For the physiocrats the rationale for "lassiez-faire" was not about a belief that this would optimize efficiency or create the most moral society. Quesnay openly states that if people starve, then this is just the natural order, likening the economy to a biological system. This is really important and often forgotten in the discourse, because Quesnay is the first place I've seen that description of an economic system (not that it was called a "system" at the time). Ibn Khaldun way back in the middle ages suggested that the history of states and empires could be likened to the lifecycle of an organism, but this was a statement about politics and had nothing to do with economics, which remained the affair of individuals (which is a roundabout way by which it entered later political economy, and when you think about the status of merchants in Islam and Islamic law it makes a lot more sense).

>>25239
I recognize your writing style. Why'd you stop posting with the quasi-ironic nazi flag?

>>25246
>The important thing in Adam Smith is this moral philosophy where everyone is expected to be a rational actor and educated to conform to that if the society is to work
what? adam smith promotes self-interest of the citizenry (the so-called "invisible hand"; a humean principle of "sympathy" as opposed to the more vulgar "private vices, public virtues" of mandeville). at the conclusion of book 1 of the wealth of nations he speaks on how self-interest also has its class character however, and so shows that what is promoted by capitalists is harmful to society, since it subsumes one's interest as that of another, while what is in the interest of the worker or landlord is good for society (since as he writes, wages and rents rise with prosperity and productivity, while profit rises in antagonism to these two). thus he concludes:
<But the rate of profit does not, like rent and wages, rise with the prosperity and fall with the declension of the society. On the contrary, it is naturally low in rich and high in poor countries, and it is always highest in the countries which are going fastest to ruin. The interest of this third order, therefore, has not the same connection with the general interest of the society as that of the other two […] It is by this superior knowledge of their own interest that they have frequently imposed upon his generosity, and persuaded him to give up both his own interest and that of the public, from a very simple but honest conviction that their interest, and not his, was the interest of the public.

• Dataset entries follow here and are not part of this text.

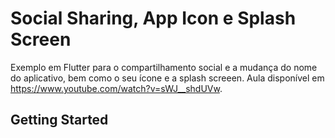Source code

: # Social Sharing, App Icon e Splash Screen

Exemplo em Flutter para o compartilhamento social e a mudança do nome do aplicativo, bem como o seu ícone e a splash screeen. Aula disponível em https://www.youtube.com/watch?v=sWJ__shdUVw.

## Getting Started


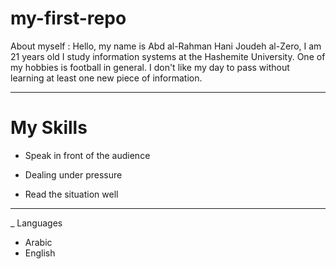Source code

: # my-first-repo
About myself :
Hello, my name is Abd al-Rahman Hani Joudeh al-Zero, I am 21 years old
I study information systems at the Hashemite University. One of my hobbies is football in general. I don't like my day to pass without learning at least one new piece of information.
****
# My Skills
+ Speak in front of the audience

+ Dealing under pressure

+ Read the situation well

****
_ Languages 
* Arabic
* English

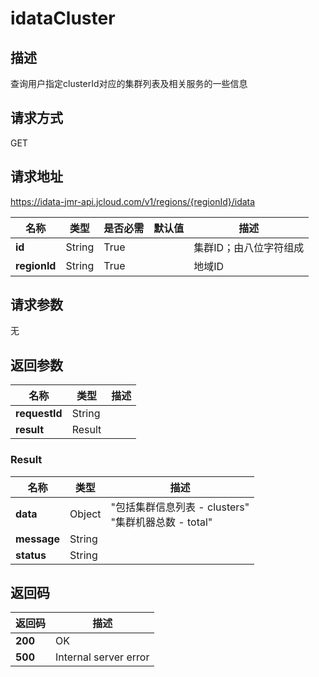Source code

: # idataCluster


## 描述
查询用户指定clusterId对应的集群列表及相关服务的一些信息

## 请求方式
GET

## 请求地址
https://idata-jmr-api.jcloud.com/v1/regions/{regionId}/idata

|名称|类型|是否必需|默认值|描述|
|---|---|---|---|---|
|**id**|String|True| |集群ID；由八位字符组成|
|**regionId**|String|True| |地域ID|

## 请求参数
无


## 返回参数
|名称|类型|描述|
|---|---|---|
|**requestId**|String| |
|**result**|Result| |

### Result
|名称|类型|描述|
|---|---|---|
|**data**|Object|"包括集群信息列表 - clusters"<br>"集群机器总数 - total"<br>|
|**message**|String| |
|**status**|String| |

## 返回码
|返回码|描述|
|---|---|
|**200**|OK|
|**500**|Internal server error|
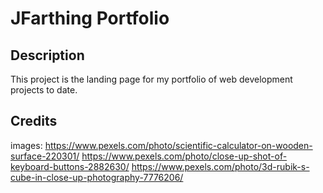 # JFarthing Portfolio

## Description

This project is the landing page for my portfolio of web development projects to date.

## Credits

images:
https://www.pexels.com/photo/scientific-calculator-on-wooden-surface-220301/
https://www.pexels.com/photo/close-up-shot-of-keyboard-buttons-2882630/
https://www.pexels.com/photo/3d-rubik-s-cube-in-close-up-photography-7776206/
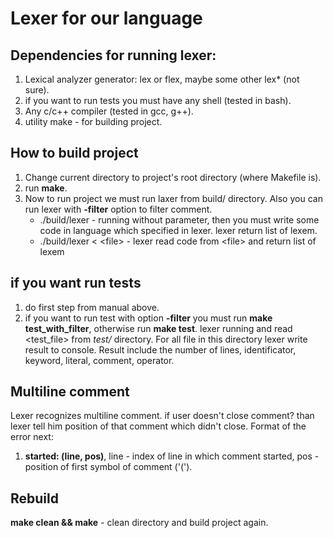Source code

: # Lexer for our language

## Dependencies for running lexer:
1. Lexical analyzer generator: lex or flex, maybe some other lex* (not sure).
2. if you want to run tests you must have any shell (tested in bash).
3. Any c/c++ compiler (tested in gcc, g++).
4. utility make - for building project.

## How to build project
1. Change current directory to project's root directory (where Makefile is).
2. run **make**.
3. Now to run project we must run laxer from build/ directory. Also you can run lexer with **-filter** option to filter comment.
   * ./build/lexer - running without parameter, then you must write some code in language which specified in lexer. lexer return     list of lexem.
    * ./build/lexer < \<file\> - lexer read code from \<file\> and return list of lexem

## if you want run tests
1. do first step from manual above.
2. if you want to run test with option **-filter** you must run **make test\_with\_filter**, otherwise run **make test**. lexer running and read \<test_file\> from _test/_ directory. For all file in this directory lexer write result to console. Result include the number of lines, identificator, keyword, literal, comment, operator.

## Multiline comment
Lexer recognizes multiline comment. if user doesn't close comment? than lexer tell him position of that comment which didn't close. Format of the error next:
1. **started: (line, pos)**, line - index of line in which comment started, pos - position of first symbol of comment ('(').

## Rebuild
**make clean && make** - clean directory and build project again.

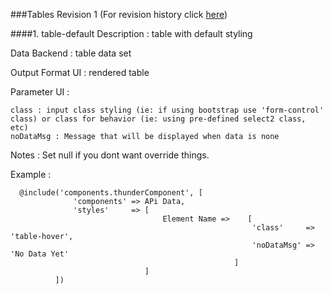 ###Tables
Revision 1 (For revision history click [here](https://github.com/ThunderID/ThunderComponents/blob/master/Contracts/UI/log-tables.mdown))

####1. table-default
Description : table with default styling 

Data Backend : table data set

Output Format UI : rendered table

Parameter UI : 

	class : input class styling (ie: if using bootstrap use 'form-control' class) or class for behavior (ie: using pre-defined select2 class, etc)
	noDataMsg : Message that will be displayed when data is none
  
Notes :
	Set null if you dont want override things.

Example :

      @include('components.thunderComponent', [
                  'components' => APi Data, 
                  'styles'     => [
                                      Element Name =>    [
                                                          'class'     => 'table-hover',
                                                          'noDataMsg' => 'No Data Yet'
                                                      ]
                                  ]
              ])
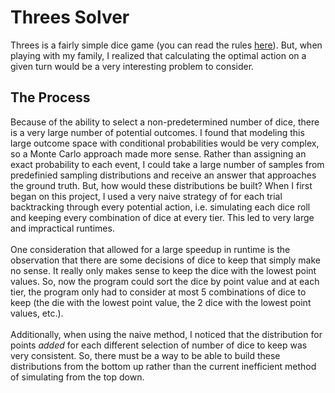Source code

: # Threes Solver
Threes is a fairly simple dice game (you can read the rules [here](http://www.dice-play.com/Games/Threes.htm)). But, when playing with my family, I realized that calculating the optimal action on a given turn would be a very interesting problem to consider. 

## The Process
Because of the ability to select a non-predetermined number of dice, there is a very large number of potential outcomes. I found that modeling this large outcome space with conditional probabilities would be very complex, so a Monte Carlo approach made more sense. Rather than assigning an exact probability to each event, I could take a large number of samples from predefinied sampling distributions and receive an answer that approaches the ground truth. But, how would these distributions be built?
When I first began on this project, I used a very naive strategy of for each trial backtracking through every potential action, i.e. simulating each dice roll and keeping every combination of dice at every tier. This led to very large and impractical runtimes. \
\
One consideration that allowed for a large speedup in runtime is the observation that there are some decisions of dice to keep that simply make no sense. It really only makes sense to keep the dice with the lowest point values. So, now the program could sort the dice by point value and at each tier, the program only had to consider at most 5 combinations of dice to keep (the die with the lowest point value, the 2 dice with the lowest point values, etc.).
\
\
Additionally, when using the naive method, I noticed that the distribution for points *added* for each different selection of number of dice to keep was very consistent. So, there must be a way to be able to build these distributions from the bottom up rather than the current inefficient method of simulating from the top down.
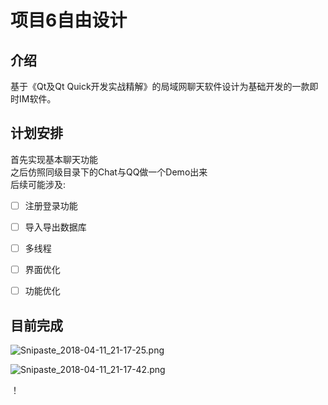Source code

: ﻿# 项目6自由设计
## 介绍
基于《Qt及Qt Quick开发实战精解》的局域网聊天软件设计为基础开发的一款即时IM软件。

## 计划安排
首先实现基本聊天功能  
之后仿照同级目录下的Chat与QQ做一个Demo出来  
后续可能涉及:
- [ ] 注册登录功能
- [ ] 导入导出数据库
- [ ] 多线程
- [ ] 界面优化
- [ ] 功能优化


## 目前完成
![Snipaste_2018-04-11_21-17-25.png](https://upload-images.jianshu.io/upload_images/7154520-50ab7f018809731a.png?imageMogr2/auto-orient/strip%7CimageView2/2/w/1240)

![Snipaste_2018-04-11_21-17-42.png](https://upload-images.jianshu.io/upload_images/7154520-dc03013143e9442c.png?imageMogr2/auto-orient/strip%7CimageView2/2/w/1240)


！[](https://img.shields.io/badge/{QtChat}-{building}-{orange}.svg)
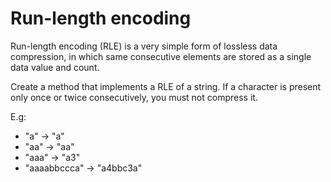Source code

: # Run-length encoding

Run-length encoding (RLE) is a very simple form of lossless data compression, in which same consecutive elements are stored as a single data value and count.

Create a method that implements a RLE of a string. If a character is present only once or twice consecutively, you must not compress it.

E.g: 

* "a" -> "a"
* "aa" -> "aa"
* "aaa" -> "a3"
* "aaaabbccca" -> "a4bbc3a"

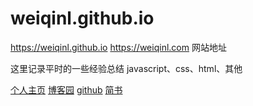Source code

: # weiqinl.github.io
https://weiqinl.github.io  https://weiqinl.com 网站地址


这里记录平时的一些经验总结
javascript、css、html、其他

[个人主页](http://weiqinl.com)
[博客园](http://www.cnblogs.com/weiqinl)
[github](https://github.com/weiqinl)
[简书](http://www.jianshu.com/u/9f890c7bde33)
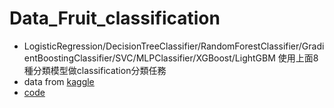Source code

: # Data_Fruit_classification
- LogisticRegression/DecisionTreeClassifier/RandomForestClassifier/GradientBoostingClassifier/SVC/MLPClassifier/XGBoost/LightGBM
  使用上面8種分類模型做classification分類任務
- data from [kaggle](https://www.kaggle.com/datasets/muratkokludataset/date-fruit-datasets/data)
- [code](https://github.com/willy0222/Data_Fruit_classification/blob/main/Fruit_classification.ipynb)
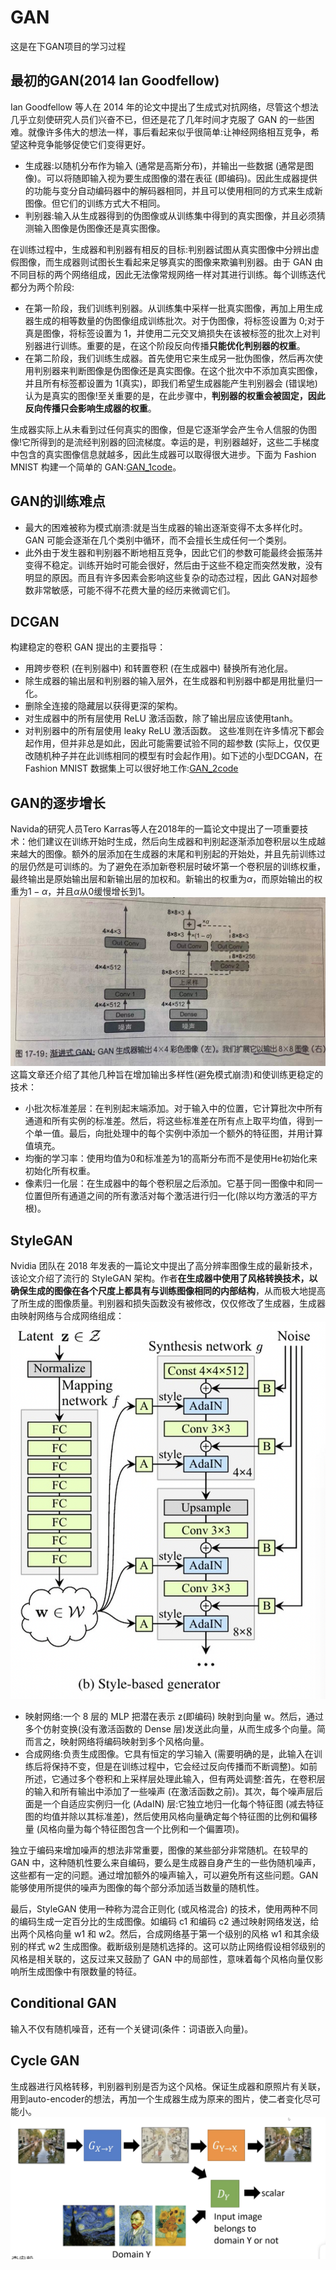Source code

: # GAN
这是在下GAN项目的学习过程

## 最初的GAN(2014 Ian Goodfellow)
Ian Goodfellow 等人在 2014 年的论文中提出了生成式对抗网络，尽管这个想法几乎立刻使研究人员们兴奋不已，但还是花了几年时间才克服了 GAN 的一些困难。就像许多伟大的想法一样，事后看起来似乎很简单:让神经网络相互竞争，希望这种竞争能够促使它们变得更好。
* 生成器:以随机分布作为输入 (通常是高斯分布)，并输出一些数据 (通常是图像)。可以将随即输入视为要生成图像的潜在表征 (即编码)。因此生成器提供的功能与变分自动编码器中的解码器相同，并且可以使用相同的方式来生成新图像。但它们的训练方式大不相同。
* 判别器:输入从生成器得到的伪图像或从训练集中得到的真实图像，并且必须猜测输入图像是伪图像还是真实图像。
 
在训练过程中，生成器和判别器有相反的目标:判别器试图从真实图像中分辨出虚假图像，而生成器则试图长生看起来足够真实的图像来欺骗判别器。由于 GAN 由不同目标的两个网络组成，因此无法像常规网络一样对其进行训练。每个训练迭代都分为两个阶段:
* 在第一阶段，我们训练判别器。从训练集中采样一批真实图像，再加上用生成器生成的相等数量的伪图像组成训练批次。对于伪图像，将标签设置为 0;对于真是图像，将标签设置为 1，并使用二元交叉熵损失在该被标签的批次上对判别器进行训练。重要的是，在这个阶段反向传播**只能优化判别器的权重**。
* 在第二阶段，我们训练生成器。首先使用它来生成另一批伪图像，然后再次使用判别器来判断图像是伪图像还是真实图像。在这个批次中不添加真实图像，并且所有标签都设置为 1(真实)，即我们希望生成器能产生判别器会 (错误地) 认为是真实的图像!至关重要的是，在此步骤中，**判别器的权重会被固定，因此反向传播只会影响生成器的权重**。

生成器实际上从未看到过任何真实的图像，但是它逐渐学会产生令人信服的伪图像!它所得到的是流经判别器的回流梯度。幸运的是，判别器越好，这些二手梯度中包含的真实图像信息就越多，因此生成器可以取得很大进步。下面为 Fashion MNIST 构建一个简单的 GAN:[GAN_1code](https://github.com/ly-gump/GAN/blob/main/GAN-codes/GAN-start.ipynb)。

## GAN的训练难点
* 最大的困难被称为模式崩溃:就是当生成器的输出逐渐变得不太多样化时。GAN 可能会逐渐在几个类别中循环，而不会擅长生成任何一个类别。
* 此外由于发生器和判别器不断地相互竞争，因此它们的参数可能最终会振荡并变得不稳定。训练开始时可能会很好，然后由于这些不稳定而突然发散，没有明显的原因。而且有许多因素会影响这些复杂的动态过程，因此 GAN对超参数非常敏感，可能不得不花费大量的经历来微调它们。

## DCGAN
构建稳定的卷积 GAN 提出的主要指导：
* 用跨步卷积 (在判别器中) 和转置卷积 (在生成器中) 替换所有池化层。
* 除生成器的输出层和判别器的输入层外，在生成器和判别器中都是用批量归一化。
* 删除全连接的隐藏层以获得更深的架构。
* 对生成器中的所有层使用 ReLU 激活函数，除了输出层应该使用tanh。
* 对判别器中的所有层使用 leaky ReLU 激活函数。
这些准则在许多情况下都会起作用，但并非总是如此，因此可能需要试验不同的超参数 (实际上，仅仅更改随机种子并在此训练相同的模型有时会起作用)。如下述的小型DCGAN，在 Fashion MNIST 数据集上可以很好地工作:[GAN_2code](https://github.com/ly-gump/GAN/blob/main/GAN-codes/DCGAN.ipynb)

## GAN的逐步增长
Navida的研究人员Tero Karras等人在2018年的一篇论文中提出了一项重要技术：他们建议在训练开始时生成，然后向生成器和判别起逐渐添加卷积层以生成越来越大的图像。额外的层添加在生成器的末尾和判别起的开始处，并且先前训练过的层仍然是可训练的。为了避免在添加新卷积层时破坏第一个卷积层的训练权重，最终输出是原始输出层和新输出层的加权和。新输出的权重为$\alpha$，而原始输出的权重为$1-\alpha$，并且$\alpha$从0缓慢增长到1。
![StepGAN](https://github.com/ly-gump/GAN/blob/main/figures/渐进式GAN.jpg)
这篇文章还介绍了其他几种旨在增加输出多样性(避免模式崩溃)和使训练更稳定的技术：
* 小批次标准差层：在判别起末端添加。对于输入中的位置，它计算批次中所有通道和所有实例的标准差。然后，将这些标准差在所有点上取平均值，得到一个单一值。最后，向批处理中的每个实例中添加一个额外的特征图，并用计算值填充。
* 均衡的学习率：使用均值为0和标准差为1的高斯分布而不是使用He初始化来初始化所有权重。
* 像素归一化层：在生成器中的每个卷积层之后添加。它基于同一图像中和同一位置但所有通道之间的所有激活对每个激活进行归一化(除以均方激活的平方根)。

## StyleGAN
Nvidia 团队在 2018 年发表的一篇论文中提出了高分辨率图像生成的最新技术，该论文介绍了流行的 StyleGAN 架构。作者**在生成器中使用了风格转换技术，以确保生成的图像在各个尺度上都具有与训练图像相同的内部结构**，从而极大地提高了所生成的图像质量。判别器和损失函数没有被修改，仅仅修改了生成器，生成器由映射网络与合成网络组成：
![StyleGAN](https://github.com/ly-gump/GAN/blob/main/figures/StyleGAN.png)
* 映射网络:一个 8 层的 MLP 把潜在表示 z(即编码) 映射到向量 w。然后，通过多个仿射变换(没有激活函数的 Dense 层)发送此向量，从而生成多个向量。简而言之，映射网络将编码映射到多个风格向量。
* 合成网络:负责生成图像。它具有恒定的学习输入 (需要明确的是，此输入在训练后将保持不变，但是在训练过程中，它会经过反向传播而不断调整)。如前所述，它通过多个卷积和上采样层处理此输入，但有两处调整:首先，在卷积层的输入和所有输出中添加了一些噪声 (在激活函数之前)。其次，每个噪声层后面是一个自适应实例归一化 (AdaIN) 层:它独立地归一化每个特征图 (减去特征图的均值并除以其标准差)，然后使用风格向量确定每个特征图的比例和偏移量 (风格向量为每个特征图包含一个比例和一个偏置项)。

独立于编码来增加噪声的想法非常重要，图像的某些部分非常随机。在较早的 GAN 中，这种随机性要么来自编码，要么是生成器自身产生的一些伪随机噪声，这些都有一定的问题。通过增加额外的噪声输入，可以避免所有这些问题。GAN 能够使用所提供的噪声为图像的每个部分添加适当数量的随机性。

最后，StyleGAN 使用一种称为混合正则化 (或风格混合) 的技术，使用两种不同的编码生成一定百分比的生成图像。如编码 c1 和编码 c2 通过映射网络发送，给出两个风格向量 w1 和 w2。然后，合成网络基于第一个级别的风格 w1 和其余级别的样式 w2 生成图像。截断级别是随机选择的。这可以防止网络假设相邻级别的风格是相关联的，这反过来又鼓励了 GAN 中的局部性，意味着每个风格向量仅影响所生成图像中有限数量的特征。

## Conditional GAN
输入不仅有随机噪音，还有一个关键词(条件：词语嵌入向量)。

## Cycle GAN
生成器进行风格转移，判别器判别是否为这个风格。保证生成器和原照片有关联，用到auto-encoder的想法，再加一个生成器生成为原来的图片，使二者变化尽可能小。
![StyleGAN](https://github.com/ly-gump/GAN/blob/main/figures/CycleGAN.png)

The interest of the dealers, however, in any particular branch of trade or manufactures, is always in some respects different from, and even opposite to, that of the public. To widen the market and to narrow the competition, is always the interest of the dealers. To widen the market may frequently be agreeable enough to the interest of the public; but to narrow the competition must always be against it, and can serve only to enable the dealers, by raising their profits above what they naturally would be, to levy, for their own benefit, an absurd tax upon the rest of their fellow-citizens.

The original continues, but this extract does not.